Verrebbe quindi naturale chiedersi: ma se l’R&B (ivi compreso quello italiano) è in un momento creativamente così florido, perché non troviamo questa tendenza riflessa nei nuovi artisti che provengono dai contesti più “istituzionali”, come le grandi produzioni discografiche, i talent o Sanremo? Ecco, la risposta perfetta potrebbe arrivare proprio da Sanremo Giovani, che da quest’anno con la nuova direzione artistica di Carlo Conti è diventato un talent show riservato agli under 26. In pratica, la modalità eliminatoria è una sorta di duello: gli artisti vengono abbinati in coppie, si esibiscono cantando ciascuno la propria canzone e uno dei due viene eliminato subito. Vengono valutati dalla commissione artistica, formata dallo stesso Carlo Conti, dal vicedirettore della Direzione Rai Intrattenimento e Prime Time Claudio Fasulo e da una serie di conduttori radiofonici (nello specifico Ema Stokholma, Carolina Rey, Manola Moslehi e Daniele Battaglia, più il maestro Enrico Cremonesi). Niente televoto, quindi: l’insindacabile giudizio è sempre e solo il loro, e in palio ci sono quattro posti per la categoria nuove proposte del Festival di Sanremo.
Nella prima puntata a qualificarsi per le semifinali sono stati Mew, Tancredi e Mazzariello. L’aspetto curioso, però, è che tutti e tre i concorrenti “perdenti” presentavano brani con venature R&B più o meno pesanti, che hanno interpretato in maniera piuttosto convincente, peraltro.
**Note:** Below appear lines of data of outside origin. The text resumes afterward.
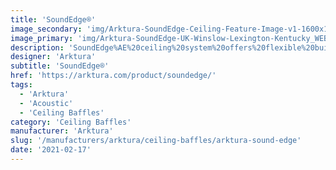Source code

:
 ```yaml
---
title: 'SoundEdge®'
image_secondary: 'img/Arktura-SoundEdge-Ceiling-Feature-Image-v1-1600x1600.png'
image_primary: 'img/Arktura-SoundEdge-UK-Winslow-Lexington-Kentucky_WEB_1-scaled.jpg'
description: 'SoundEdge%AE%20ceiling%20system%20offers%20flexible%20building%20blocks%20to%20easily%20achieve%20enhanced%20acoustical%20performance%20and%20design%20effects.%20Its%20modular%20single%20fin%20design%2C%20available%20in%20a%20multitude%20of%20lengths%20and%20depths%2C%20is%20easy%20to%20install%2C%20and%20can%20be%20mixed%20and%20matched%20in%20numerous%20configurations.%20SoundEdge%AE%20is%20constructed%20from%20our%20Soft%20Sound%AE%20acoustical%20material%20%28100%25%20PET%20plastic%20with%20up%20to%2060%25%20recycled%20content%29%20to%20drastically%20reduce%20sound%20reverberation.'
designer: 'Arktura'
subtitle: 'SoundEdge®'
href: 'https://arktura.com/product/soundedge/'
tags:
  - 'Arktura'
  - 'Acoustic'
  - 'Ceiling Baffles'
category: 'Ceiling Baffles'
manufacturer: 'Arktura'
slug: '/manufacturers/arktura/ceiling-baffles/arktura-sound-edge'
date: '2021-02-17'
---
```

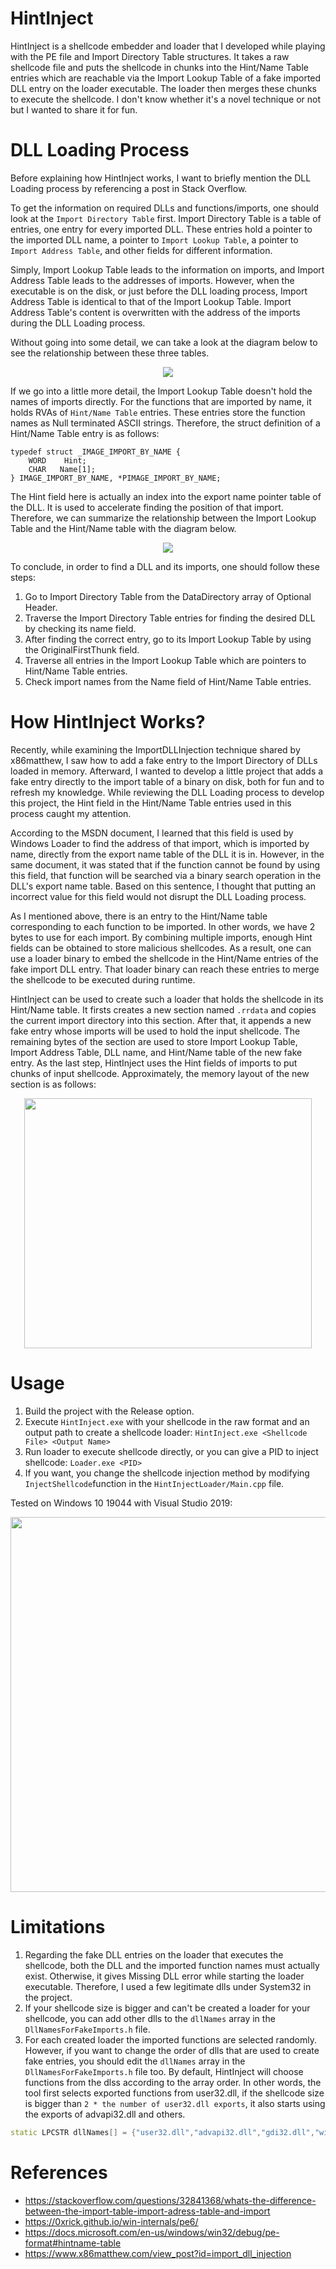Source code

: # HintInject
HintInject is a shellcode embedder and loader that I developed while playing with the PE file and Import Directory Table structures. It takes a raw shellcode file and puts the shellcode in chunks into the Hint/Name Table entries which are reachable via the Import Lookup Table of a fake imported DLL entry on the loader executable. The loader then merges these chunks to execute the shellcode. I don't know whether it's a novel technique or not but I wanted to share it for fun.

# DLL Loading Process
Before explaining how HintInject works, I want to briefly mention the DLL Loading process by referencing a post in Stack Overflow.

To get the information on required DLLs and functions/imports, one should look at the `Import Directory Table` first. Import Directory Table is a table of entries, one entry for every imported DLL. These entries hold a pointer to the imported DLL name, a pointer to `Import Lookup Table`, a pointer to `Import Address Table`, and other fields for different information. 

Simply, Import Lookup Table leads to the information on imports, and Import Address Table leads to the addresses of imports. However, when the executable is on the disk, or just before the DLL loading process, Import Address Table is identical to that of the Import Lookup Table. Import Address Table's content is overwritten with the address of the imports during the DLL Loading process. 

Without going into some detail, we can take a look at the diagram below to see the relationship between these three tables.

<p align="center">
<img src="https://user-images.githubusercontent.com/26549173/164817710-18070017-a8f1-4346-8a1f-2c275152c074.png">
</p>

If we go into a little more detail, the Import Lookup Table doesn't hold the names of imports directly. For the functions that are imported by name, it holds RVAs of `Hint/Name Table` entries. These entries store the function names as Null terminated ASCII strings. Therefore, the struct definition of a Hint/Name Table entry is as follows:
```
typedef struct _IMAGE_IMPORT_BY_NAME {
    WORD    Hint;
    CHAR   Name[1];
} IMAGE_IMPORT_BY_NAME, *PIMAGE_IMPORT_BY_NAME; 
```
The Hint field here is actually an index into the export name pointer table of the DLL. It is used to accelerate finding the position of that import. Therefore, we can summarize the relationship between the Import Lookup Table and the Hint/Name table with the diagram below.

<p align="center">
<img src="https://user-images.githubusercontent.com/26549173/164833587-a9a39601-5a0f-49a4-b2ce-4b66c5b28d91.png">
</p>

To conclude, in order to find a DLL and its imports, one should follow these steps:

1. Go to Import Directory Table from the DataDirectory array of Optional Header.
2. Traverse the Import Directory Table entries for finding the desired DLL by checking its name field.
3. After finding the correct entry, go to its Import Lookup Table by using the OriginalFirstThunk field.
4. Traverse all entries in the Import Lookup Table which are pointers to Hint/Name Table entries.
5. Check import names from the Name field of Hint/Name Table entries.

# How HintInject Works?
Recently, while examining the ImportDLLInjection technique shared by x86matthew, I saw how to add a fake entry to the Import Directory of DLLs loaded in memory. Afterward, I wanted to develop a little project that adds a fake entry directly to the import table of a binary on disk, both for fun and to refresh my knowledge. While reviewing the DLL Loading process to develop this project, the Hint field in the Hint/Name Table entries used in this process caught my attention. 

According to the MSDN document, I learned that this field is used by Windows Loader to find the address of that import, which is imported by name, directly from the export name table of the DLL it is in. However, in the same document, it was stated that if the function cannot be found by using this field, that function will be searched via a binary search operation in the DLL's export name table. Based on this sentence, I thought that putting an incorrect value for this field would not disrupt the DLL Loading process.

As I mentioned above, there is an entry to the Hint/Name table corresponding to each function to be imported. In other words, we have 2 bytes to use for each import. By combining multiple imports, enough Hint fields can be obtained to store malicious shellcodes. As a result, one can use a loader binary to embed the shellcode in the Hint/Name entries of the fake import DLL entry. That loader binary can reach these entries to merge the shellcode to be executed during runtime.

HintInject can be used to create such a loader that holds the shellcode in its Hint/Name table. It firsts creates a new section named `.rrdata` and copies the current import directory into this section. After that, it appends a new fake entry whose imports will be used to hold the input shellcode. The remaining bytes of the section are used to store Import Lookup Table, Import Address Table, DLL name, and Hint/Name table of the new fake entry. As the last step, HintInject uses the Hint fields of imports to put chunks of input shellcode. Approximately, the memory layout of the new section is as follows:

<p align="center">
<img width="460" height="400" src="https://user-images.githubusercontent.com/26549173/164948439-a7e05320-a290-4a44-9dcf-3ac680b9c275.png">
</p>

# Usage

1. Build the project with the Release option.
2. Execute `HintInject.exe` with your shellcode in the raw format and an output path to create a shellcode loader: `HintInject.exe <Shellcode File> <Output Name>`
3. Run loader to execute shellcode directly, or you can give a PID to inject shellcode: `Loader.exe <PID>`
4. If you want, you change the shellcode injection method by modifying `InjectShellcode`function in the `HintInjectLoader/Main.cpp` file.

Tested on Windows 10 19044 with Visual Studio 2019:

<p align="center">
<img width="850" height="600" src="https://user-images.githubusercontent.com/26549173/167260148-da29313a-e569-4053-a960-435d3207b1b5.gif">
</p>


# Limitations

1. Regarding the fake DLL entries on the loader that executes the shellcode, both the DLL and the imported function names must actually exist. Otherwise, it gives Missing DLL error while starting the loader executable. Therefore, I used a few legitimate dlls under System32 in the project.
2. If your shellcode size is bigger and can't be created a loader for your shellcode, you can add other dlls to the `dllNames` array in the `DllNamesForFakeImports.h` file.
3. For each created loader the imported functions are selected randomly. However, if you want to change the order of dlls that are used to create fake entries, you should edit the `dllNames` array in the `DllNamesForFakeImports.h` file too. By default, HintInject will choose functions from the dlss according to the array order. In other words, the tool first selects exported functions from user32.dll, if the shellcode size is bigger than `2 * the number of user32.dll exports`, it also starts using the exports of advapi32.dll and others.
```c++
static LPCSTR dllNames[] = {"user32.dll","advapi32.dll","gdi32.dll","wininet.dll","comctl32.dll","shell32.dll","wsock32.dll","oleaut32.dll","ws2_32.dll","urlmon.dll"};

```

# References
- https://stackoverflow.com/questions/32841368/whats-the-difference-between-the-import-table-import-adress-table-and-import
- https://0xrick.github.io/win-internals/pe6/
- https://docs.microsoft.com/en-us/windows/win32/debug/pe-format#hintname-table
- https://www.x86matthew.com/view_post?id=import_dll_injection
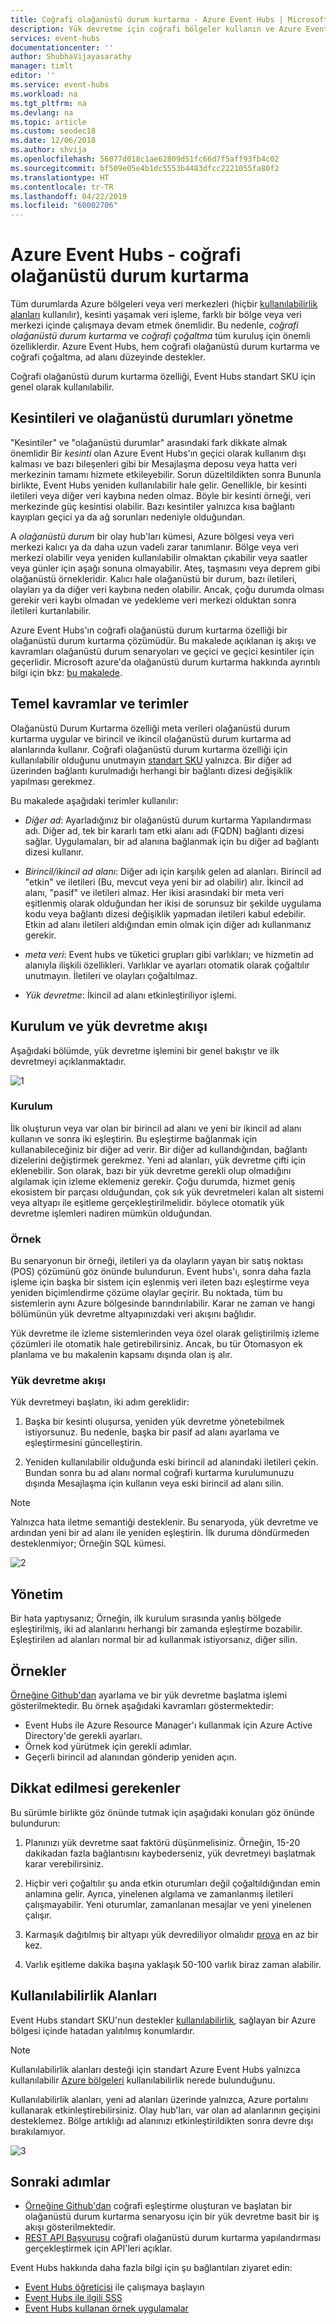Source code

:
 ```yaml
---
title: Coğrafi olağanüstü durum kurtarma - Azure Event Hubs | Microsoft Docs
description: Yük devretme için coğrafi bölgeler kullanın ve Azure Event hubs'ı olağanüstü durum kurtarma gerçekleştirmek nasıl
services: event-hubs
documentationcenter: ''
author: ShubhaVijayasarathy
manager: timlt
editor: ''
ms.service: event-hubs
ms.workload: na
ms.tgt_pltfrm: na
ms.devlang: na
ms.topic: article
ms.custom: seodec18
ms.date: 12/06/2018
ms.author: shvija
ms.openlocfilehash: 56077d018c1ae62809d51fc66d7f5aff93fb4c02
ms.sourcegitcommit: bf509e05e4b1dc5553b4483dfcc2221055fa80f2
ms.translationtype: HT
ms.contentlocale: tr-TR
ms.lasthandoff: 04/22/2019
ms.locfileid: "60002706"
---
```

# <a name="azure-event-hubs---geo-disaster-recovery"></a>Azure Event Hubs - coğrafi olağanüstü durum kurtarma 

Tüm durumlarda Azure bölgeleri veya veri merkezleri (hiçbir [kullanılabilirlik alanları](../availability-zones/az-overview.md) kullanılır), kesinti yaşamak veri işleme, farklı bir bölge veya veri merkezi içinde çalışmaya devam etmek önemlidir. Bu nedenle, *coğrafi olağanüstü durum kurtarma* ve *coğrafi çoğaltma* tüm kuruluş için önemli özelliklerdir. Azure Event Hubs, hem coğrafi olağanüstü durum kurtarma ve coğrafi çoğaltma, ad alanı düzeyinde destekler. 

Coğrafi olağanüstü durum kurtarma özelliği, Event Hubs standart SKU için genel olarak kullanılabilir.

## <a name="outages-and-disasters"></a>Kesintileri ve olağanüstü durumları yönetme

"Kesintiler" ve "olağanüstü durumlar" arasındaki fark dikkate almak önemlidir Bir *kesinti* olan Azure Event Hubs'ın geçici olarak kullanım dışı kalması ve bazı bileşenleri gibi bir Mesajlaşma deposu veya hatta veri merkezinin tamamı hizmete etkileyebilir. Sorun düzeltildikten sonra Bununla birlikte, Event Hubs yeniden kullanılabilir hale gelir. Genellikle, bir kesinti iletileri veya diğer veri kaybına neden olmaz. Böyle bir kesinti örneği, veri merkezinde güç kesintisi olabilir. Bazı kesintiler yalnızca kısa bağlantı kayıpları geçici ya da ağ sorunları nedeniyle olduğundan. 

A *olağanüstü durum* bir olay hub'ları kümesi, Azure bölgesi veya veri merkezi kalıcı ya da daha uzun vadeli zarar tanımlanır. Bölge veya veri merkezi olabilir veya yeniden kullanılabilir olmaktan çıkabilir veya saatler veya günler için aşağı sonuna olmayabilir. Ateş, taşmasını veya deprem gibi olağanüstü örnekleridir. Kalıcı hale olağanüstü bir durum, bazı iletileri, olayları ya da diğer veri kaybına neden olabilir. Ancak, çoğu durumda olması gerekir veri kaybı olmadan ve yedekleme veri merkezi olduktan sonra iletileri kurtarılabilir.

Azure Event Hubs'ın coğrafi olağanüstü durum kurtarma özelliği bir olağanüstü durum kurtarma çözümüdür. Bu makalede açıklanan iş akışı ve kavramları olağanüstü durum senaryoları ve geçici ve geçici kesintiler için geçerlidir. Microsoft azure'da olağanüstü durum kurtarma hakkında ayrıntılı bilgi için bkz: [bu makalede](/azure/architecture/resiliency/disaster-recovery-azure-applications).

## <a name="basic-concepts-and-terms"></a>Temel kavramlar ve terimler

Olağanüstü Durum Kurtarma özelliği meta verileri olağanüstü durum kurtarma uygular ve birincil ve ikincil olağanüstü durum kurtarma ad alanlarında kullanır. Coğrafi olağanüstü durum kurtarma özelliği için kullanılabilir olduğunu unutmayın [standart SKU](https://azure.microsoft.com/pricing/details/event-hubs/) yalnızca. Bir diğer ad üzerinden bağlantı kurulmadığı herhangi bir bağlantı dizesi değişiklik yapılması gerekmez.

Bu makalede aşağıdaki terimler kullanılır:

-  *Diğer ad*: Ayarladığınız bir olağanüstü durum kurtarma Yapılandırması adı. Diğer ad, tek bir kararlı tam etki alanı adı (FQDN) bağlantı dizesi sağlar. Uygulamaları, bir ad alanına bağlanmak için bu diğer ad bağlantı dizesi kullanır. 

-  *Birincil/ikincil ad alanı*: Diğer adı için karşılık gelen ad alanları. Birincil ad "etkin" ve iletileri (Bu, mevcut veya yeni bir ad olabilir) alır. İkincil ad alanı, "pasif" ve iletileri almaz. Her ikisi arasındaki bir meta veri eşitlenmiş olarak olduğundan her ikisi de sorunsuz bir şekilde uygulama kodu veya bağlantı dizesi değişiklik yapmadan iletileri kabul edebilir. Etkin ad alanı iletileri aldığından emin olmak için diğer adı kullanmanız gerekir. 

-  *meta veri*: Event hubs ve tüketici grupları gibi varlıkları; ve hizmetin ad alanıyla ilişkili özellikleri. Varlıklar ve ayarları otomatik olarak çoğaltılır unutmayın. İletileri ve olayları çoğaltılmaz. 

-  *Yük devretme*: İkincil ad alanı etkinleştiriliyor işlemi.

## <a name="setup-and-failover-flow"></a>Kurulum ve yük devretme akışı

Aşağıdaki bölümde, yük devretme işlemini bir genel bakıştır ve ilk devretmeyi açıklanmaktadır. 

![1][]

### <a name="setup"></a>Kurulum

İlk oluşturun veya var olan bir birincil ad alanı ve yeni bir ikincil ad alanı kullanın ve sonra iki eşleştirin. Bu eşleştirme bağlanmak için kullanabileceğiniz bir diğer ad verir. Bir diğer ad kullandığından, bağlantı dizelerini değiştirmek gerekmez. Yeni ad alanları, yük devretme çifti için eklenebilir. Son olarak, bazı bir yük devretme gerekli olup olmadığını algılamak için izleme eklemeniz gerekir. Çoğu durumda, hizmet geniş ekosistem bir parçası olduğundan, çok sık yük devretmeleri kalan alt sistemi veya altyapı ile eşitleme gerçekleştirilmelidir. böylece otomatik yük devretme işlemleri nadiren mümkün olduğundan.

### <a name="example"></a>Örnek

Bu senaryonun bir örneği, iletileri ya da olayların yayan bir satış noktası (POS) çözümünü göz önünde bulundurun. Event hubs'ı, sonra daha fazla işleme için başka bir sistem için eşlenmiş veri ileten bazı eşleştirme veya yeniden biçimlendirme çözüme olaylar geçirir. Bu noktada, tüm bu sistemlerin aynı Azure bölgesinde barındırılabilir. Karar ne zaman ve hangi bölümünün yük devretme altyapınızdaki veri akışını bağlıdır. 

Yük devretme ile izleme sistemlerinden veya özel olarak geliştirilmiş izleme çözümleri ile otomatik hale getirebilirsiniz. Ancak, bu tür Otomasyon ek planlama ve bu makalenin kapsamı dışında olan iş alır.

### <a name="failover-flow"></a>Yük devretme akışı

Yük devretmeyi başlatın, iki adım gereklidir:

1. Başka bir kesinti oluşursa, yeniden yük devretme yönetebilmek istiyorsunuz. Bu nedenle, başka bir pasif ad alanı ayarlama ve eşleştirmesini güncelleştirin. 

2. Yeniden kullanılabilir olduğunda eski birincil ad alanındaki iletileri çekin. Bundan sonra bu ad alanı normal coğrafi kurtarma kurulumunuzu dışında Mesajlaşma için kullanın veya eski birincil ad alanı silin.

> [!NOTE]
> Yalnızca hata iletme semantiği desteklenir. Bu senaryoda, yük devretme ve ardından yeni bir ad alanı ile yeniden eşleştirin. İlk duruma döndürmeden desteklenmiyor; Örneğin SQL kümesi. 

![2][]

## <a name="management"></a>Yönetim

Bir hata yaptıysanız; Örneğin, ilk kurulum sırasında yanlış bölgede eşleştirilmiş, iki ad alanlarını herhangi bir zamanda eşleştirme bozabilir. Eşleştirilen ad alanları normal bir ad kullanmak istiyorsanız, diğer silin.

## <a name="samples"></a>Örnekler

[Örneğine Github'dan](https://github.com/Azure/azure-event-hubs/tree/master/samples/DotNet/GeoDRClient) ayarlama ve bir yük devretme başlatma işlemi gösterilmektedir. Bu örnek aşağıdaki kavramları göstermektedir:

- Event Hubs ile Azure Resource Manager'ı kullanmak için Azure Active Directory'de gerekli ayarları. 
- Örnek kod yürütmek için gerekli adımlar. 
- Geçerli birincil ad alanından gönderip yeniden açın. 

## <a name="considerations"></a>Dikkat edilmesi gerekenler

Bu sürümle birlikte göz önünde tutmak için aşağıdaki konuları göz önünde bulundurun:

1. Planınızı yük devretme saat faktörü düşünmelisiniz. Örneğin, 15-20 dakikadan fazla bağlantısını kaybederseniz, yük devretmeyi başlatmak karar verebilirsiniz. 
 
2. Hiçbir veri çoğaltılır şu anda etkin oturumları değil çoğaltıldığından emin anlamına gelir. Ayrıca, yinelenen algılama ve zamanlanmış iletileri çalışmayabilir. Yeni oturumlar, zamanlanan mesajlar ve yeni yinelenen çalışır. 

3. Karmaşık dağıtılmış bir altyapı yük devrediliyor olmalıdır [prova](/azure/architecture/resiliency/disaster-recovery-azure-applications#disaster-simulation) en az bir kez. 

4. Varlık eşitleme dakika başına yaklaşık 50-100 varlık biraz zaman alabilir.

## <a name="availability-zones"></a>Kullanılabilirlik Alanları 

Event Hubs standart SKU'nun destekler [kullanılabilirlik](../availability-zones/az-overview.md), sağlayan bir Azure bölgesi içinde hatadan yalıtılmış konumlardır. 

> [!NOTE]
> Kullanılabilirlik alanları desteği için standart Azure Event Hubs yalnızca kullanılabilir [Azure bölgeleri](../availability-zones/az-overview.md#services-support-by-region) kullanılabilirlik nerede bulunduğunu.

Kullanılabilirlik alanları, yeni ad alanları üzerinde yalnızca, Azure portalını kullanarak etkinleştirebilirsiniz. Olay hub'ları, var olan ad alanlarının geçişini desteklemez. Bölge artıklığı ad alanınızı etkinleştirildikten sonra devre dışı bırakılamıyor.

![3][]

## <a name="next-steps"></a>Sonraki adımlar

* [Örneğine Github'dan](https://github.com/Azure/azure-event-hubs/tree/master/samples/DotNet/GeoDRClient) coğrafi eşleştirme oluşturan ve başlatan bir olağanüstü durum kurtarma senaryosu için bir yük devretme basit bir iş akışı gösterilmektedir.
* [REST API Başvurusu](/rest/api/eventhub/disasterrecoveryconfigs) coğrafi olağanüstü durum kurtarma yapılandırması gerçekleştirmek için API'leri açıklar.

Event Hubs hakkında daha fazla bilgi için şu bağlantıları ziyaret edin:

* [Event Hubs öğreticisi](event-hubs-dotnet-standard-getstarted-send.md) ile çalışmaya başlayın
* [Event Hubs ile ilgili SSS](event-hubs-faq.md)
* [Event Hubs kullanan örnek uygulamalar](https://github.com/Azure/azure-event-hubs/tree/master/samples)

[1]: ./media/event-hubs-geo-dr/geo1.png
[2]: ./media/event-hubs-geo-dr/geo2.png
[3]: ./media/event-hubs-geo-dr/eh-az.png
Le Synergy sono un duo dalle atmosfere anni ‘90, in gara con Fiamma, un brano forse ancora perfettibile, ma piuttosto interessante e promettente; Sidy, che ha già parecchia esperienza come corista di Mahmood, ha emozionato con Tutte le volte, una performance intensa e commovente; Angie ha cavalcato le sonorità dei primi anni ‘00 con la sua Scorpione. In tutti e tre i casi si trattava di brani molto attuali, in termini di trend. Evidentemente ignari di ciò che sta succedendo là fuori, però, i giudici si sono lasciati andare a commenti piuttosto discutibili, del calibro di “L’R&B è morto vent’anni fa” o “Fai un genere che non arriva a molti”. D’altra parte, la Gen Z non è certo la loro generazione (su tutti i membri della commissione artistica, una sola ha meno di 40 anni: si tratta di Carolina Rey, classe 1991). Oltretutto, il tipo di emittenti da cui provengono ha poco a che fare con la ricerca musicale: la stragrande maggioranza di loro sono semplicemente degli intrattenitori che si limitano a commentare brani selezionati da qualcun altro per la rotazione radiofonica.
Insomma, ci sta che non conoscano davvero le tendenze più all’avanguardia tra i ragazzi di oggi. Ci sarebbe da chiedersi, però, se sia una buona idea far valutare le canzoni di un concorso musicale under 26 e dedicato alle “nuove proposte” a un gruppo di quaranta-e-passa-enni che, evidentemente, le nuove proposte non le seguono.